Posted by on May 7 2012 in Desserts, Pig, Recipe

Things are getting fast and furious in Endless Simmer’s quest to use beer in 100 different dishes. After an off-list detour for Corona cupcakes, we’re back this week and crossing three items off the agenda: beer cornbread, beer-marinated pork, and chocolate beer milkshakes!

Last week, I embarked on a beerfeast of epic proportions. My plans consisted of a four-course meal; each course cooked with beer and paired with a different beer. I got through my week mostly by dreaming up the menu: pork loin marinated in an IPA, mashed potatoes with a brown ale gravy, cornbread with a wheat beer, and milk stout milkshakes.

When the end of the week finally came around (and the drinking began) the menu got downsized a bit, quickly falling from a beerfeast to a dinner with some things made of beer, but not all the beers I wanted to make them with. The pork ended up being marinated in a brown ale, which the friend who brewed it proudly called a “piece of shit.” Mashed potatoes and gravy didn’t even happen, after I asked another drunken pal to peel potatoes and found that ending horribly wrong.

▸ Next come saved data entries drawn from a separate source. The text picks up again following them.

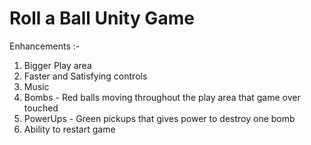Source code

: # Roll a Ball Unity Game

Enhancements :- 

1. Bigger Play area
2. Faster and Satisfying controls
3. Music
4. Bombs - Red balls moving throughout the play area that game over touched
5. PowerUps - Green pickups that gives power to destroy one bomb
6. Ability to restart game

Fortunately, I made the cornbread in advance, and when I reached my peak in drunkenness later on in the night, I was still well able to whip up the milk stout shakes. And of course, while we were beginning our beveraging, we did brew an IPA. So in the end, I still had a fairly epic beer dinner, reaching a new record of three items from my beholden list.

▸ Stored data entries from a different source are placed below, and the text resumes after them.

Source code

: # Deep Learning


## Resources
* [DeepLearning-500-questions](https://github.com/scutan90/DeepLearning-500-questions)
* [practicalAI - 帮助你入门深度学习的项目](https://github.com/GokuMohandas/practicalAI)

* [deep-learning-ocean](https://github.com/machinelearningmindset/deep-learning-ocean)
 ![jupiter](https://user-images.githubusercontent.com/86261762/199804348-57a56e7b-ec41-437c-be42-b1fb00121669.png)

1. The Appetizer: Wheat Berry Cornbread

After enjoying the savory aspect of beer bread, I wanted to try the sweet. My wheat brew started as a typical wheat beer recipe, but then I added a bag of frozen blueberries and frozen mixed berries to my secondary fermenter in the last three days of fermentation.

The cornbread was made from scratch. I baked the bread in a loaf pan, which caused the baking time to increase and may have resulted in drying the bread out a bit. Were I to do it again, I would add oil and cook it in a shallow pan, hopefully decreasing cooking time and also making it a bit more moist. But even a little dry, the cornbread may have actually been my favorite part of the meal. Heat it up and add some butter and it’s a sweet and salty treat.

Berry Wheat Brew

- 2 cans (3.3 lbs) Wheat liquid malt extract
- ½ lb. crystal 20 L
- 2 oz. hallertauer hops
- Last three days of secondary fermentation, add at least one frozen bag of mixed berries (pasteurize before adding to the brew)

Wheat Berry Cornbread

Fresh blueberries
1 cup flour
1.5 cup cornmeal
½ cup milk
12 oz. berry wheat beer
1 egg
2 tbsp sugar
4 tsp baking powder
3 tbsp melted butter

Preheat oven to 375°F.

Mix dry ingredients, then add wet and mix together. Add to greased pan.

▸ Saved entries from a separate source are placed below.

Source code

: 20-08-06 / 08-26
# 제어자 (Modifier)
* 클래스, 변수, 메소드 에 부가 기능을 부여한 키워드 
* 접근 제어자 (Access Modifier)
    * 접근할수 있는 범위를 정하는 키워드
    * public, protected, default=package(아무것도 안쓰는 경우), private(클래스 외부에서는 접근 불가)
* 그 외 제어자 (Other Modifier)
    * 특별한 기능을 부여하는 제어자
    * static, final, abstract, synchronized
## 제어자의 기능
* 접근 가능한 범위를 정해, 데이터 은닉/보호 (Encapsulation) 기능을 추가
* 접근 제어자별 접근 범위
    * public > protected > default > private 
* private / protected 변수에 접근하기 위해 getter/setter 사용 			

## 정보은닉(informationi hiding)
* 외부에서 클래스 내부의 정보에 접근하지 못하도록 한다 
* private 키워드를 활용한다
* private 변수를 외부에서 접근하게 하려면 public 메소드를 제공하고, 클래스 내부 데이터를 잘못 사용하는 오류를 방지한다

Cook for 20 minutes if shallow pan or 45 minutes to an hour if in a loaf pan.

2. The Main Meal: Brown Ale Marinated Pork

Here’s where most of my bitterness comes in (no pun intended). My plan (and my friend who brewed the other beers knew this) was to marinate the pork in his IPA. The IPA he brewed was particularly hoppy and kind of floral — which I believe would go well with a simple rub, bringing out the spices and giving the pork a good flavor. BUT, others planned on drinking the IPA, so we were forced to use the brown ale instead.

I was determined, so onward to the marinade. I poured a 16-oz. bottle of brown ale homebrew into a freezer bag, put the pork loins in with it, and let it sit in the fridge for a little over an hour.  Generally, I believe that pork is pretty dull, but the brown ale added a buttery taste (molasses was in the brew) that was good with the rub.

Brown Ale Pork

Rub the pork loins with salt, pepper and your favorite rub. Use your hands and get in there.

Place pork in a freezer bag, pour in 12 oz. of an IPA (or brown ale in my case) and let the bag (sealed) sit in the fridge for about 1 hour to 1 ½ hours.

Preheat oven to 375°F.

Put the pork in an oven-safe dish with a little water on the bottom. Cover.

Cook for 30-40 minutes (or until the center of the meat is 145°F); uncover for the last 5-10 minutes to crisp the outside.

3. Dessert: Milk Stout Chocolate Shakes

Finally, at the peak of the night, I decided to make dessert.  We were munching on pretzels throughout the night and there was about a handful left at the bottom of the bag. The drunken part of me made the obvious executive decision to throw the pretzels in the blender with the chocolate ice cream, milk, and milk stout beer. Odds are at this point you are either intrigued or disgusted. At the party, I would say half of the diners were intrigued; the other half wanted nothing to do with my courageous recipe. The disgusted half was wrong. And yes, I called this “recipe” courageous.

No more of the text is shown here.